● **Exercise details**
Every line below that has "token" in it should be copied.

● **Data extracted from a collection**
□ □ □ □ □ □ □

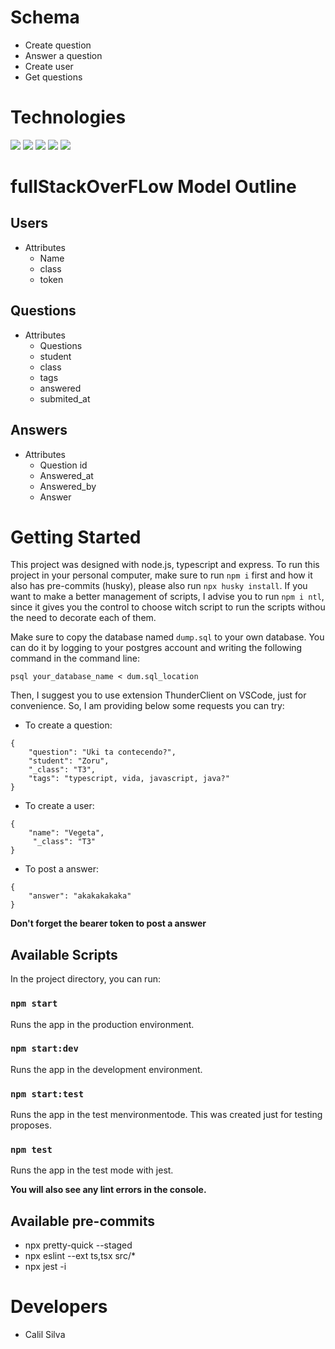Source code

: # Schema

- Create question
- Answer a question
- Create user
- Get questions

# Technologies

<img src="https://img.shields.io/badge/Jest-C21325?style=for-the-badge&logo=jest&logoColor=white" />
<img src="https://img.shields.io/badge/Node.js-339933?style=for-the-badge&logo=nodedotjs&logoColor=white" />
<img src="https://img.shields.io/badge/Express.js-000000?style=for-the-badge&logo=express&logoColor=white" />
<img src="https://img.shields.io/badge/PostgreSQL-316192?style=for-the-badge&logo=postgresql&logoColor=white" />
<img src="https://img.shields.io/badge/TypeScript-007ACC?style=for-the-badge&logo=typescript&logoColor=white" />

# fullStackOverFLow Model Outline

## Users

- Attributes
  - Name
  - class
  - token

## Questions

- Attributes
  - Questions
  - student
  - class
  - tags
  - answered
  - submited_at

## Answers

- Attributes
  - Question id
  - Answered_at
  - Answered_by
  - Answer

# Getting Started

This project was designed with node.js, typescript and express. To run this project in your personal computer, make sure to run `npm i` first and how it also has pre-commits (husky), please also run `npx husky install`. If you want to make a better management of scripts, I advise you to run `npm i ntl`, since it gives you the control to choose witch script to run the scripts withou the need to decorate each of them.

Make sure to copy the database named `dump.sql` to your own database. You can do it by logging to your postgres account and writing the following command in the command line:

```
psql your_database_name < dum.sql_location
```

Then, I suggest you to use extension ThunderClient on VSCode, just for convenience. So, I am providing below some requests you can try:

- To create a question: 

```
{
	"question": "Uki ta contecendo?",
	"student": "Zoru",
	"_class": "T3",
	"tags": "typescript, vida, javascript, java?"
}
```

- To create a user:

```
{
    "name": "Vegeta",
	 "_class": "T3" 
}
```

- To post a answer:

```
{
    "answer": "akakakakaka"
}
```
**Don't forget the bearer token to  post a answer**


## Available Scripts

In the project directory, you can run:

### `npm start`

Runs the app in the production environment.

### `npm start:dev`

Runs the app in the development environment.

### `npm start:test`

Runs the app in the test menvironmentode. This was created just for testing proposes.

### `npm test`

Runs the app in the test mode with jest.

**You will also see any lint errors in the console.**

## Available pre-commits

- npx pretty-quick --staged
- npx eslint --ext ts,tsx src/*
- npx jest -i


# Developers

- Calil Silva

□ □ □ □ □ □ □

● **Solution**
  - token
**Don't forget the bearer token to  post a answer**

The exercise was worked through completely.